**WHAT YOU ARE ASKED TO DO**
If a line in the entries contains the string "tier", include that line in your answer.

[Source texts of formatted documents]
+-------+

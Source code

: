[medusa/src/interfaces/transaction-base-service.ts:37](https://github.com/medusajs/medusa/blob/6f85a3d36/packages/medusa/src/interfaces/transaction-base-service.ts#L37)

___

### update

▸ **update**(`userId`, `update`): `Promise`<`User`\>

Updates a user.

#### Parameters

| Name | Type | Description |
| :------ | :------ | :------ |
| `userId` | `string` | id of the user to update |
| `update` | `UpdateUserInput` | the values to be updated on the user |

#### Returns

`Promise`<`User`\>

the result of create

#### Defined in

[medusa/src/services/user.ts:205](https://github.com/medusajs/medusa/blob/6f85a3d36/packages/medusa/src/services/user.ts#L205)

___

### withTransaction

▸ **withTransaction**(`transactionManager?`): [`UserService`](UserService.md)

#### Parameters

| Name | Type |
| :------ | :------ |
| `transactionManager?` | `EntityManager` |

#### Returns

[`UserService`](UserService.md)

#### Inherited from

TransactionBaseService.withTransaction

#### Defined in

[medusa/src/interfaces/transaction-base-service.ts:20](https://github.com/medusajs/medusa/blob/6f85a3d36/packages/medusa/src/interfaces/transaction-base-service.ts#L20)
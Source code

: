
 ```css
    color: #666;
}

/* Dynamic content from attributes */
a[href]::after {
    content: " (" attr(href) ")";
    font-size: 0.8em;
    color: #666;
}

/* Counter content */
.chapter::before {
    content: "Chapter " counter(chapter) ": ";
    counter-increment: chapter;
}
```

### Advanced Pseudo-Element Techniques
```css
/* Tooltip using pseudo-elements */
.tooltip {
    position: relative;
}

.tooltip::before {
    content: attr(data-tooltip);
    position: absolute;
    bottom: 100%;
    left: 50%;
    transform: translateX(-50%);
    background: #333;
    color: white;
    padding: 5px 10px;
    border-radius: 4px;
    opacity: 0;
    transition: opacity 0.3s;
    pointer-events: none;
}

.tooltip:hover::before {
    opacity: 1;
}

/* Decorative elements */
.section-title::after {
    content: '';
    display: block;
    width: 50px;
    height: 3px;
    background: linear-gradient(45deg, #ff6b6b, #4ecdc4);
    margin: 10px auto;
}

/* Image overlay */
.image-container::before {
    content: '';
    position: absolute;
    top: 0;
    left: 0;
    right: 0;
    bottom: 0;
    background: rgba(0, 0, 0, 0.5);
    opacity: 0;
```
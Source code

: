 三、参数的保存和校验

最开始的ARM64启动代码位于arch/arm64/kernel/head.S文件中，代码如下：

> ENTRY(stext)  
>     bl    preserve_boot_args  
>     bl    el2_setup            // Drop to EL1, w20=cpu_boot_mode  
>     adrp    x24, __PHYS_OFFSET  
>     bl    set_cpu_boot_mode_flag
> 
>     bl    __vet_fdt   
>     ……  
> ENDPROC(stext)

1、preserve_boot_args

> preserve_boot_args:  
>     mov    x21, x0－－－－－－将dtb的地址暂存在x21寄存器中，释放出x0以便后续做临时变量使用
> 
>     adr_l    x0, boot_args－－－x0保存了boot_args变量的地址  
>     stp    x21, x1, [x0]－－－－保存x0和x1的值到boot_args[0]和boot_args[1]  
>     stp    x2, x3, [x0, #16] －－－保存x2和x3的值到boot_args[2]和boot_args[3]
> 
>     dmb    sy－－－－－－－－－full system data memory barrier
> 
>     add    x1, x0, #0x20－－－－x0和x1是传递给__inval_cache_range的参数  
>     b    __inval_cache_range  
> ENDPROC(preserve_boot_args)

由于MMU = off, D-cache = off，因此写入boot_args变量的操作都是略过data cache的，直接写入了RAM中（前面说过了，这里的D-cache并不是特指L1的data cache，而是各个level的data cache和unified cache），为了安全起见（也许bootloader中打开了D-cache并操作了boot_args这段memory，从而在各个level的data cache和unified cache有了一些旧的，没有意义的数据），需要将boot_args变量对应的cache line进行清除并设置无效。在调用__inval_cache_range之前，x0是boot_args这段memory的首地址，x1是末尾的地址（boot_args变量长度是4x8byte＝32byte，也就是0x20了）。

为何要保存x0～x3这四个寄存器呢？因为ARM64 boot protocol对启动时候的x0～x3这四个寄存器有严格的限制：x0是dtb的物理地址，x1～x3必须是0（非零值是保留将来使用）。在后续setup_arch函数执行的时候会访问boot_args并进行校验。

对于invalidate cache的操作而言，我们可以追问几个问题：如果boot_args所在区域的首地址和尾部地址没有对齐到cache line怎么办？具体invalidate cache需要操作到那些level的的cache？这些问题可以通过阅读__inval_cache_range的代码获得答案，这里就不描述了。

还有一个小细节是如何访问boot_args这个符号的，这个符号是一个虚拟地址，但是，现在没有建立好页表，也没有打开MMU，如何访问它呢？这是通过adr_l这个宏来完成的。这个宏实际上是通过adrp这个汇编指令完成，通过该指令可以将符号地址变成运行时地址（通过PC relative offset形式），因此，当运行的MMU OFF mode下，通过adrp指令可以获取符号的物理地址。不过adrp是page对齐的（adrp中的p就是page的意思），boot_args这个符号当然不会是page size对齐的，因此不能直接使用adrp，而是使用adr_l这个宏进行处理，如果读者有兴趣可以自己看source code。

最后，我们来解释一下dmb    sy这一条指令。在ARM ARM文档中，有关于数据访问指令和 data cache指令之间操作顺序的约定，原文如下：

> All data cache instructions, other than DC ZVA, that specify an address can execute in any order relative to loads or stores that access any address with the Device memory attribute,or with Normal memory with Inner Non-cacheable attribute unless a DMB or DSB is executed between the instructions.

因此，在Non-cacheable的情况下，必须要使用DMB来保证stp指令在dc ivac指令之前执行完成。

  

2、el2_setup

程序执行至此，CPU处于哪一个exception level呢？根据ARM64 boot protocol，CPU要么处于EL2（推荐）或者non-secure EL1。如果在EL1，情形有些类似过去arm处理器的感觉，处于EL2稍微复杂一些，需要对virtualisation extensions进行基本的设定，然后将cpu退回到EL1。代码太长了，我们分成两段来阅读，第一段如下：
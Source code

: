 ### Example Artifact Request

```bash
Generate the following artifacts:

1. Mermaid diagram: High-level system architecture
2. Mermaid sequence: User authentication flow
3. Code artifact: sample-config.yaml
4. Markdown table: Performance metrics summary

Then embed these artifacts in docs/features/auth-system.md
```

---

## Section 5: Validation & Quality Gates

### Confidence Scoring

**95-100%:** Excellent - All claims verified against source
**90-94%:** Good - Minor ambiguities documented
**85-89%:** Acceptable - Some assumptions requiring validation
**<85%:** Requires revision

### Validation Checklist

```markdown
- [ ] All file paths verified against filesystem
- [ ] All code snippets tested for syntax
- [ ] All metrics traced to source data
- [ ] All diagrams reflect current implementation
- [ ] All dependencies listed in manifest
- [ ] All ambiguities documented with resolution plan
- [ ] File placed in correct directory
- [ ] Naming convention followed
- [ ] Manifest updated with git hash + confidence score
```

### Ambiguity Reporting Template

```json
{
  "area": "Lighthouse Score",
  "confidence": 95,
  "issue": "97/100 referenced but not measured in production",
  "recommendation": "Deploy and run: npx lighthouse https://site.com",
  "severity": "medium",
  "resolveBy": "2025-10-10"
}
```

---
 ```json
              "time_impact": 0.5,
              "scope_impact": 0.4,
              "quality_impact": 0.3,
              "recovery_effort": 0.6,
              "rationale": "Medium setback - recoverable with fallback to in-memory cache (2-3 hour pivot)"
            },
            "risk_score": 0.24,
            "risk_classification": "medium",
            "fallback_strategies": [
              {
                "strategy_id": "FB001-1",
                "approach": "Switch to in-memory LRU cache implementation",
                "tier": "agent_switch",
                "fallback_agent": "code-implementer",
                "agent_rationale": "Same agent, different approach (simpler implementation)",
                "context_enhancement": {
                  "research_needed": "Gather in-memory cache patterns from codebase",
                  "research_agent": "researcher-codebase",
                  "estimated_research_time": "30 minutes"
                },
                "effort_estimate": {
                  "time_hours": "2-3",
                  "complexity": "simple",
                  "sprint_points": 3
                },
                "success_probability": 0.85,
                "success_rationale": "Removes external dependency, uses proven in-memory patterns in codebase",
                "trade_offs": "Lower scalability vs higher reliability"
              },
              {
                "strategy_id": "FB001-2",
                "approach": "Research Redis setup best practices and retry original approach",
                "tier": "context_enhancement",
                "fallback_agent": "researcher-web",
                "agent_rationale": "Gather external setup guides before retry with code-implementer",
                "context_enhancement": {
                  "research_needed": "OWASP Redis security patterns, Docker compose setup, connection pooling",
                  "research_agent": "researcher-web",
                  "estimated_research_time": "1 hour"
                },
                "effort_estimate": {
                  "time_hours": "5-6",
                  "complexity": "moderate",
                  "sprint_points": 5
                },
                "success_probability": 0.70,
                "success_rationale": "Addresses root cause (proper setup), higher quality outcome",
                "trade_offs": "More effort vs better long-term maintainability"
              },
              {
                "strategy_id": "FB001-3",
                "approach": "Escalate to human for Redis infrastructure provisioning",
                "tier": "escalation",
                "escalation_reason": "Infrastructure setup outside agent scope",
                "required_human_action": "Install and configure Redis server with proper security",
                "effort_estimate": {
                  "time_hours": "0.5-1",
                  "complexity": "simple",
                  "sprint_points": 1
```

+-------+

**WRITTEN RESPONSE**
                "tier": "agent_switch",
                "tier": "context_enhancement",
                "tier": "escalation",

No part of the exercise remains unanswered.